● Problem details
In the records, each line holding "Hauran" must be reported.

******

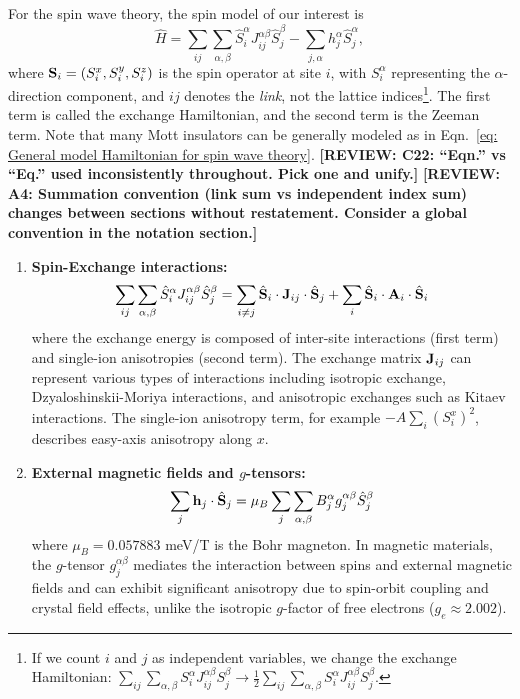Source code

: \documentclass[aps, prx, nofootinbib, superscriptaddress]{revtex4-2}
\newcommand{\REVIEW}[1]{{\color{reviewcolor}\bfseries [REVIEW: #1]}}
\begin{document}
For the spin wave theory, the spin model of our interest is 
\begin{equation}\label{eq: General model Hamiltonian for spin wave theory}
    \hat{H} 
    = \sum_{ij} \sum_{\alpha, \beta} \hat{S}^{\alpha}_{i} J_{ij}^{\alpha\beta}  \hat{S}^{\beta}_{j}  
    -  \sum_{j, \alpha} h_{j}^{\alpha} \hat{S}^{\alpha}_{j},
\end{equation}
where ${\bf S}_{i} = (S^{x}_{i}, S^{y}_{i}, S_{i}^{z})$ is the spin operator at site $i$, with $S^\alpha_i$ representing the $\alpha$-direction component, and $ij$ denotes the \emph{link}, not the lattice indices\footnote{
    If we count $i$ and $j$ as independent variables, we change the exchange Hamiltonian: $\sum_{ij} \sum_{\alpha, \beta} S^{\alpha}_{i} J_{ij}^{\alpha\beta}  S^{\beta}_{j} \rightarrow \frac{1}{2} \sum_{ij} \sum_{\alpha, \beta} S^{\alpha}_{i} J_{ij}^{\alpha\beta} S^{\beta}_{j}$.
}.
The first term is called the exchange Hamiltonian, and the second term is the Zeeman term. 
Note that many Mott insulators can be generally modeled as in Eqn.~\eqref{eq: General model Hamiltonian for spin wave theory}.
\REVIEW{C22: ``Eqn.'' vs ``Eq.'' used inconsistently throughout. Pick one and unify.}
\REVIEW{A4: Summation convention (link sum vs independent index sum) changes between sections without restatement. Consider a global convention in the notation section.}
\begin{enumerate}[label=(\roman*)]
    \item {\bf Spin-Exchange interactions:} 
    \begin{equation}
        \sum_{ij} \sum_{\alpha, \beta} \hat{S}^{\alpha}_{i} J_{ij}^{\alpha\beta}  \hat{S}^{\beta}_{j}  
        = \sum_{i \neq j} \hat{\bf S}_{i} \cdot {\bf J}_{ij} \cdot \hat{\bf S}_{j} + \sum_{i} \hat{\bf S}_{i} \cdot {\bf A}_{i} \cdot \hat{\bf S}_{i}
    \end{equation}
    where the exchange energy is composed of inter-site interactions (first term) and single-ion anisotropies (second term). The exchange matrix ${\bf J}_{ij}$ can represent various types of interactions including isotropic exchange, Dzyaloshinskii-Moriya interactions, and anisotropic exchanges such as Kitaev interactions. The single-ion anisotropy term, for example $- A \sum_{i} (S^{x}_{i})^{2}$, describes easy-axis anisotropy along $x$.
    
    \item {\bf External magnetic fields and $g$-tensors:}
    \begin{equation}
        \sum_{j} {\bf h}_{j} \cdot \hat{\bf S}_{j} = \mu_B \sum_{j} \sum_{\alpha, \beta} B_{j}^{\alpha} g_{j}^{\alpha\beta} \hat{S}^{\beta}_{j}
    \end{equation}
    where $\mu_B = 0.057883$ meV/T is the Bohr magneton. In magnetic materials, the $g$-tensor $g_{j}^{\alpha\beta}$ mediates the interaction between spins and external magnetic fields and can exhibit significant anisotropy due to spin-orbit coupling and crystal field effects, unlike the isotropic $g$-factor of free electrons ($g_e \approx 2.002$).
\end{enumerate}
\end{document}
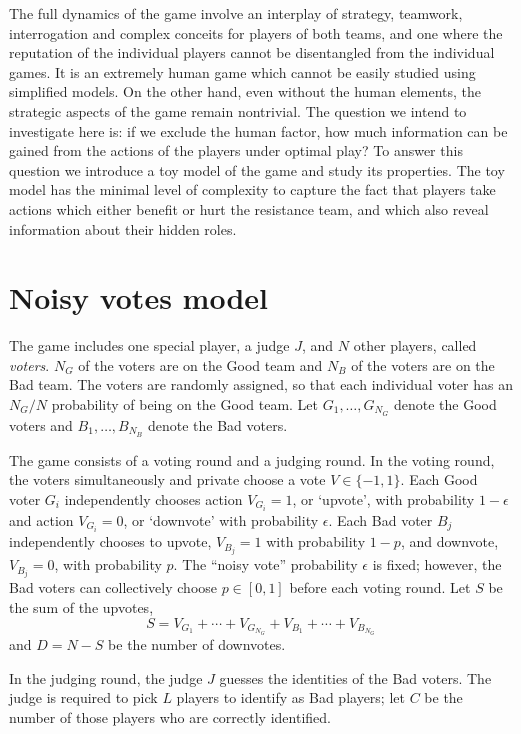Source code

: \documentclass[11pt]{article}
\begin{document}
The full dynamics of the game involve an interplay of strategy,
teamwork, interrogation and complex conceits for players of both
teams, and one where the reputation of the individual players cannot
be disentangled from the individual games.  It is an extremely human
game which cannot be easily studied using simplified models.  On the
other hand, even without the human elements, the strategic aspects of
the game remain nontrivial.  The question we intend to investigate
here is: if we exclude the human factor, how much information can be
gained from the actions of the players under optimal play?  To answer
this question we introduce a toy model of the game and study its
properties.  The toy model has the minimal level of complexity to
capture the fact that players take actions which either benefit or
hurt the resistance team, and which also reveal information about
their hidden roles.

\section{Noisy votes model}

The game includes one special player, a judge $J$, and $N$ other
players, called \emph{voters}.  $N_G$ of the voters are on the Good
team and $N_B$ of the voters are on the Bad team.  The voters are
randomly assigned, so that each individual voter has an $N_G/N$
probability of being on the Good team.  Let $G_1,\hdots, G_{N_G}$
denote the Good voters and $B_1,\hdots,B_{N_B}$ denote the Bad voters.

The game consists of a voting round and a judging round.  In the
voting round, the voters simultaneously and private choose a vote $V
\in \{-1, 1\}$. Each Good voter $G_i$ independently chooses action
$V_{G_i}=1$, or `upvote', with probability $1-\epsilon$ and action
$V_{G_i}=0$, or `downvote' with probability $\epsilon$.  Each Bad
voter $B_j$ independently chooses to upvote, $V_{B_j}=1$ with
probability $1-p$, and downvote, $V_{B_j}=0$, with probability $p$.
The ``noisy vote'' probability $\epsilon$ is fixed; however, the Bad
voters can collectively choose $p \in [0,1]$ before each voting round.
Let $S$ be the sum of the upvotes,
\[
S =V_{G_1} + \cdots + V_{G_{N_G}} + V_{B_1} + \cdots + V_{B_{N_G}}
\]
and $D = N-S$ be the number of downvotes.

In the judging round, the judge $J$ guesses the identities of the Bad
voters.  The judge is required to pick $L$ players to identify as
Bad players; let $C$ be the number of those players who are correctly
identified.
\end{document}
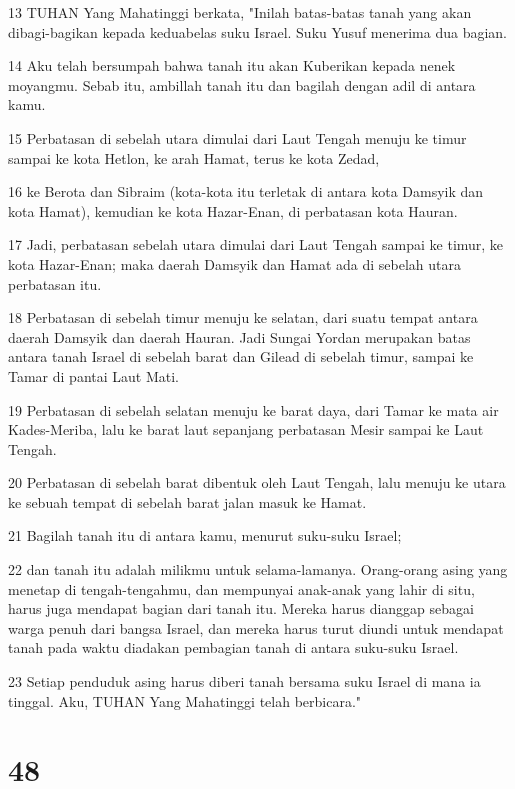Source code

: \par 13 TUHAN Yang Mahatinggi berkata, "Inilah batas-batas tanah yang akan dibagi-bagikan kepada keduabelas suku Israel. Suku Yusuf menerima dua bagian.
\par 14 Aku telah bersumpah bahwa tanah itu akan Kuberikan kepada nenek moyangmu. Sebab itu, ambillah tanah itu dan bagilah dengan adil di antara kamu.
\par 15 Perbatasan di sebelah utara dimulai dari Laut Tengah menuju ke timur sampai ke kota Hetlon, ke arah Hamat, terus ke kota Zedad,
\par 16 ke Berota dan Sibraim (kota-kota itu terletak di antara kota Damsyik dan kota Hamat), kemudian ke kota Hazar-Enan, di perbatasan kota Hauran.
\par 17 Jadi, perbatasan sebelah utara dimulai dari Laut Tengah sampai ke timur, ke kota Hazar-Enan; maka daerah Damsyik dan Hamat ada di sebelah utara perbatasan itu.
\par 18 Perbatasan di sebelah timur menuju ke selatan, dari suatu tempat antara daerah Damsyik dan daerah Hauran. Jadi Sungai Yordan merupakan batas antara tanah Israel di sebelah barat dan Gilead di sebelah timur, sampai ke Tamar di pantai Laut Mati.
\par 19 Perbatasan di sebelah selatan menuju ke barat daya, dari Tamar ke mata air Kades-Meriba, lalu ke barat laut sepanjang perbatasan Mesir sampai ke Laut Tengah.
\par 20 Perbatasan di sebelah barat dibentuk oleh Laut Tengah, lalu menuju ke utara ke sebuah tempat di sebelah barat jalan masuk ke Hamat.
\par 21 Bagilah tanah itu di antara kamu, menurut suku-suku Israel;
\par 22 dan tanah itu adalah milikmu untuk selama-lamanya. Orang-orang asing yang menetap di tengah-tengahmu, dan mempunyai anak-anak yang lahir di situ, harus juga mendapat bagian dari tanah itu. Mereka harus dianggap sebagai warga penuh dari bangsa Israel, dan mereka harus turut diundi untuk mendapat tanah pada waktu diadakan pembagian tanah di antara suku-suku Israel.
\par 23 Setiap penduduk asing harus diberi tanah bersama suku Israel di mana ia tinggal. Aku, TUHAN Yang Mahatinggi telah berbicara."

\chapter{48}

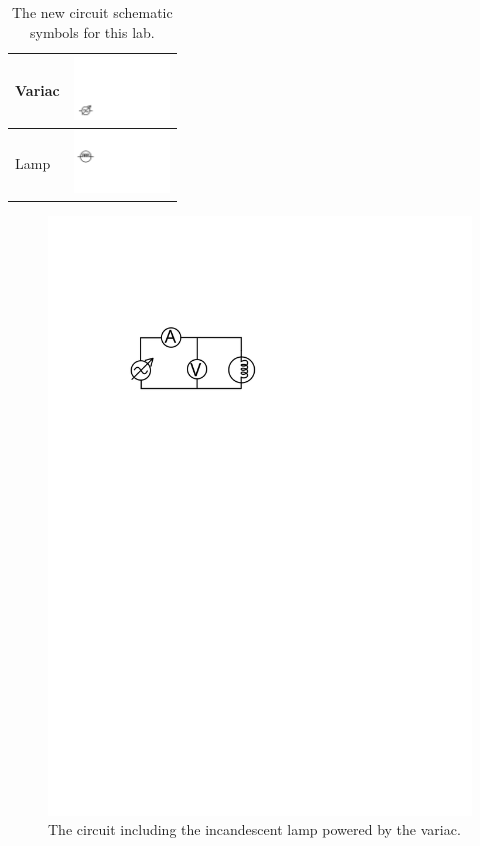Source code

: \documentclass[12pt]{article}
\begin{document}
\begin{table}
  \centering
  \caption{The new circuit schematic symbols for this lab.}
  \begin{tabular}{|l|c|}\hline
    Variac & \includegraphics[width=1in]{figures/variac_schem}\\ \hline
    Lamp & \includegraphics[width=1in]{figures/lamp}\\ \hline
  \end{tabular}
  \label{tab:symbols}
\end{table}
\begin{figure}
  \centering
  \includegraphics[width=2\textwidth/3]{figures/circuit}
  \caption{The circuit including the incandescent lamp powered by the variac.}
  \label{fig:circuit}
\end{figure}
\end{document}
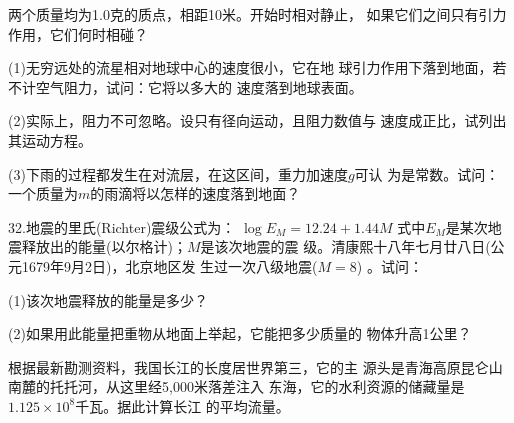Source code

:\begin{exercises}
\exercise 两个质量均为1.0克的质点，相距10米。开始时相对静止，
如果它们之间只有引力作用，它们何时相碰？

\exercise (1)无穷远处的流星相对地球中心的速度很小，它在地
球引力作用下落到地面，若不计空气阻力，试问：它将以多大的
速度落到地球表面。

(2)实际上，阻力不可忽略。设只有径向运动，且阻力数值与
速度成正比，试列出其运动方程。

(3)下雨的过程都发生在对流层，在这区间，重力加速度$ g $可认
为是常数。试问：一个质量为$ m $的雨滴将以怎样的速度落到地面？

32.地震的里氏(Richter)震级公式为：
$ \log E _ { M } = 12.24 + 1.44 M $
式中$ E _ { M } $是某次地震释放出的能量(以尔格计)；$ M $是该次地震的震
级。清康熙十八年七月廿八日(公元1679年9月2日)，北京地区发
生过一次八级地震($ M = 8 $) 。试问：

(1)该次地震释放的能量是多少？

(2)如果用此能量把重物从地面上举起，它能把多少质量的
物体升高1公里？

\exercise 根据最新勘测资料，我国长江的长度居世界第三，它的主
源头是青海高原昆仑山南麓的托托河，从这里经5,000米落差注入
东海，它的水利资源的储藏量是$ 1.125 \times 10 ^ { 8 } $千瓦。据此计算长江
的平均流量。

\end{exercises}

******

● Expected answer
\par 16 ke Berota dan Sibraim (kota-kota itu terletak di antara kota Damsyik dan kota Hamat), kemudian ke kota Hazar-Enan, di perbatasan kota Hauran.
\par 18 Perbatasan di sebelah timur menuju ke selatan, dari suatu tempat antara daerah Damsyik dan daerah Hauran. Jadi Sungai Yordan merupakan batas antara tanah Israel di sebelah barat dan Gilead di sebelah timur, sampai ke Tamar di pantai Laut Mati.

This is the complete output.